We could take fanfiction, for instance, and apply these theories to it. We have to assume two distinct social contexts, wherein the fanfiction writer is first interpolated as reader, and second as player. Fanfiction, when interpolated as an activity of a reader -- whether by the author of the specific piece or its reader -- and therefore a function of the P-C loop, is a form in which the productive aspect of the productive consumption it represents is the "canon," as opposed to other aspects of the literary mode. That is to say, the nutritive aspect of the consumed fiction is the canon, and it is converted into the energy which has as its outlet the fanfiction. When the fanfiction is interpolated into the role of player, the author is implicated in a mode of production, treating the originating fiction as a whole as the resources that are consumed in transformation with labor in order to create a new product. So, roughly, "reading" fanfiction takes the form of "continued adventures," while "playing" fanfiction takes the form of something like slashfic.

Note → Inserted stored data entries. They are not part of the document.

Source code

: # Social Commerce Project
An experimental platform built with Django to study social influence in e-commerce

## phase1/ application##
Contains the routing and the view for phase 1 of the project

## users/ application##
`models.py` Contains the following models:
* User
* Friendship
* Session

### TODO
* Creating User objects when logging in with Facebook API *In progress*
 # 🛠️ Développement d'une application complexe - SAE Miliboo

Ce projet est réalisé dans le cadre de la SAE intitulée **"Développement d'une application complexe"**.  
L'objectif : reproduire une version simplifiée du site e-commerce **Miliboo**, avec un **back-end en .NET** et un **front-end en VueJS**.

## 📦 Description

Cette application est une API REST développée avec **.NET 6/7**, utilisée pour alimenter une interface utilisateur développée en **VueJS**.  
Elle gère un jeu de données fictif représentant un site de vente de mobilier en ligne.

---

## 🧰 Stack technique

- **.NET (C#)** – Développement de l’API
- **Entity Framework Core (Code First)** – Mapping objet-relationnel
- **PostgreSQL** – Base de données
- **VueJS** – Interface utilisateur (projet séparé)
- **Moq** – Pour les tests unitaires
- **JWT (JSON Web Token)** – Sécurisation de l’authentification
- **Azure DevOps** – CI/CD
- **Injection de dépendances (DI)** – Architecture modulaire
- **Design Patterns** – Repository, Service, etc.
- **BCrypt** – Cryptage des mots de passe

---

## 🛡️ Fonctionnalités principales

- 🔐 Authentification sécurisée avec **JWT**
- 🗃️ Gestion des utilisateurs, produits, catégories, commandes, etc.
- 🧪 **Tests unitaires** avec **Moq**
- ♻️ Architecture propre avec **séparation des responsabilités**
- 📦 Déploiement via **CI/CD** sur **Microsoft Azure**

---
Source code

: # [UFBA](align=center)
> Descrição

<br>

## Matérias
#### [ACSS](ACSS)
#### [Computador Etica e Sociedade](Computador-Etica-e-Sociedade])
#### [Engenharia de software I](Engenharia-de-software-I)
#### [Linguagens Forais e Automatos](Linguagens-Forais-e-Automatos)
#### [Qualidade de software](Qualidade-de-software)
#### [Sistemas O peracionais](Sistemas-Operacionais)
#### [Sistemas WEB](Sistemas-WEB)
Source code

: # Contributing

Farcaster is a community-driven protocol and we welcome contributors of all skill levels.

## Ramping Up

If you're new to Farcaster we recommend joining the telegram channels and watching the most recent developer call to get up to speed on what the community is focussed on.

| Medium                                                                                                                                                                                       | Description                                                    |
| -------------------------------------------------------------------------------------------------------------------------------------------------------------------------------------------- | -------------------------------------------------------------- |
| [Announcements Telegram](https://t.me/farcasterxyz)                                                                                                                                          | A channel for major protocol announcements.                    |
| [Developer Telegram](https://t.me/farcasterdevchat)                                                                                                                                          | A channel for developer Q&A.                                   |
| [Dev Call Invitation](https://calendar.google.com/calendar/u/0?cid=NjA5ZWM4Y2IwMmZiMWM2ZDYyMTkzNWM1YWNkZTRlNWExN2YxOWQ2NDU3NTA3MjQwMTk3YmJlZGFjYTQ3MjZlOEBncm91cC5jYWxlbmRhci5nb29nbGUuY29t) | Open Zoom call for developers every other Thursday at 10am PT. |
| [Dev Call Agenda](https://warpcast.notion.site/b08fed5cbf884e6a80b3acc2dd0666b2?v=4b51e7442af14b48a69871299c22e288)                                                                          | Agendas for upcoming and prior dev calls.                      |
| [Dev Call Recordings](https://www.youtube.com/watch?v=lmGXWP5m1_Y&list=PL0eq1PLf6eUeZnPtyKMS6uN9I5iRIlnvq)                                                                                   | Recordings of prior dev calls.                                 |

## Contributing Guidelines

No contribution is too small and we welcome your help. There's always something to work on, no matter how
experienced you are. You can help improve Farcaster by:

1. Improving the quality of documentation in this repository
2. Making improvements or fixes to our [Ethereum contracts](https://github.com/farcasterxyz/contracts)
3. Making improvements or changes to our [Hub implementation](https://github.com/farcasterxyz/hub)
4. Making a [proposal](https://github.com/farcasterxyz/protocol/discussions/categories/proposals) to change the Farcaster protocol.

Having assumed all of this, a position: the fundamental & unique aspect of gaming as a form is an affective node we can call "frustration." The linguistic metaphor, the economic metaphor, and the definition all bear this out; again, however, there is a disconnect between the systemic and the experiential. The experience depends on the activation of the node, and it branches out into at least two paths; "triumph" and "boredom." "Boredom" then branches further, although I'll not attempt to diagram this all here. Suffice to say, for now, perhaps, that the carnival game embodies these three nodes; in ring toss or guess the number of jelly beans in the jar or whatever, the player begins in frustration, and advances either to triumph or boredom, at which point the next game is begun. More complex games are those which track through boredom to various other affects, and in so doing provide the player with an experience which builds upon the unactivated affective positions through which they have passed so that the activated affect position is colored by them.